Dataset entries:
● ● ● ● ● ● ●
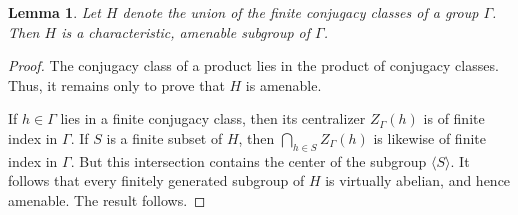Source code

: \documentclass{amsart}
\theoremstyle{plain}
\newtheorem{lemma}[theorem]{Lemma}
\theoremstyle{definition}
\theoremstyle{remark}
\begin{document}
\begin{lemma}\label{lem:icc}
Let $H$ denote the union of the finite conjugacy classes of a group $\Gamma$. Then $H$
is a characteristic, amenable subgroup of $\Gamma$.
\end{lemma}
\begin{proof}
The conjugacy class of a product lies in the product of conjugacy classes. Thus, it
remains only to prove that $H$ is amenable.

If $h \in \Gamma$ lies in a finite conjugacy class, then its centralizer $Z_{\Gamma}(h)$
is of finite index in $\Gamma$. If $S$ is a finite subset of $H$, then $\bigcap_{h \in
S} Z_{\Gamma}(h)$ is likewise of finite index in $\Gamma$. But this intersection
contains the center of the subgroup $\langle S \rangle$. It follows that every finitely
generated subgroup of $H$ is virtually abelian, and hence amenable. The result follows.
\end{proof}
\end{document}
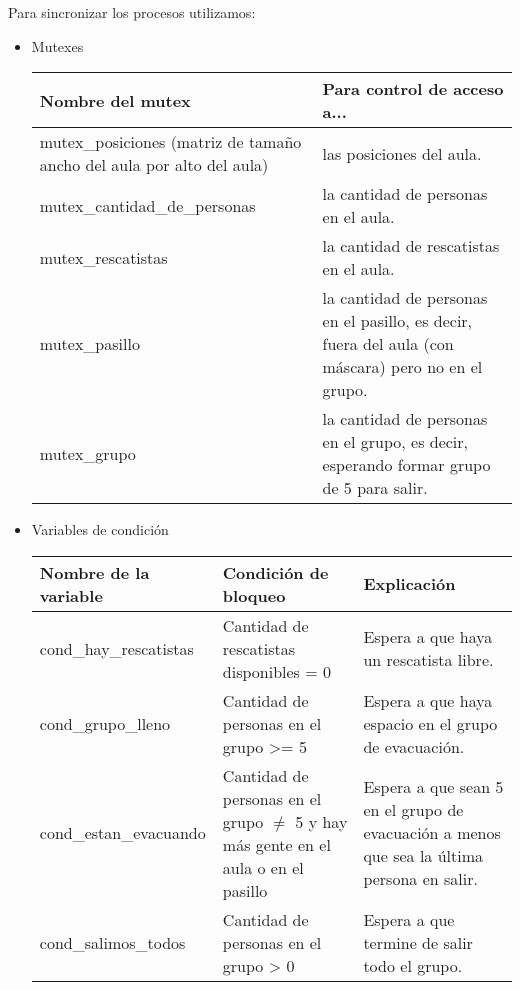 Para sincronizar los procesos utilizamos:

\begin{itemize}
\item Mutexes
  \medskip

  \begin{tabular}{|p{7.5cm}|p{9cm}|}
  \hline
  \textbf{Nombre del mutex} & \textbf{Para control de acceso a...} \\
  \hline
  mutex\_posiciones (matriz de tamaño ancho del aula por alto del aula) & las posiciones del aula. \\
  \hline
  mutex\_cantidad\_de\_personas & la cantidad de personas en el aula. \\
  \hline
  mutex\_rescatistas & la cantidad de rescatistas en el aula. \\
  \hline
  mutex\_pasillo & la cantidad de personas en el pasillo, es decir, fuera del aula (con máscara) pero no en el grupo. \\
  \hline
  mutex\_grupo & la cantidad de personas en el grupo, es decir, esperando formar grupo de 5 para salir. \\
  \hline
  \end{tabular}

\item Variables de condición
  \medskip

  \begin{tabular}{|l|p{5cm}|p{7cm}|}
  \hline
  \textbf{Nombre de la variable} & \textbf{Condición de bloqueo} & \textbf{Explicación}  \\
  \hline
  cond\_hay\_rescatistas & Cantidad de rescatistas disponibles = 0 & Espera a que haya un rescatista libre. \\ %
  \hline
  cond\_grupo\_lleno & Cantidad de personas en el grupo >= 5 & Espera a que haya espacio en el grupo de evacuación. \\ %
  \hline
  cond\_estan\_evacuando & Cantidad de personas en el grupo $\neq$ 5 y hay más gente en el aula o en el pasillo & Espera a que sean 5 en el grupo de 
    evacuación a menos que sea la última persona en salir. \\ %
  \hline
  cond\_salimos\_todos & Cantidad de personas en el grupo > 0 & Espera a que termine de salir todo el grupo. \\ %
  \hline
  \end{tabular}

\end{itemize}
● ● ● ● ● ● ●
▶ WHAT TO PRODUCE: Your output should consist only of the lines from the one containing "cond\_grupo\_lleno & Cantidad" to the end of the records above, each retyped exactly.

▶ TASK SOLUTION:
  cond\_grupo\_lleno & Cantidad de personas en el grupo >= 5 & Espera a que haya espacio en el grupo de evacuación. \\ %
  \hline
  cond\_estan\_evacuando & Cantidad de personas en el grupo $\neq$ 5 y hay más gente en el aula o en el pasillo & Espera a que sean 5 en el grupo de 
    evacuación a menos que sea la última persona en salir. \\ %
  \hline
  cond\_salimos\_todos & Cantidad de personas en el grupo > 0 & Espera a que termine de salir todo el grupo. \\ %
  \hline
  \end{tabular}

\end{itemize}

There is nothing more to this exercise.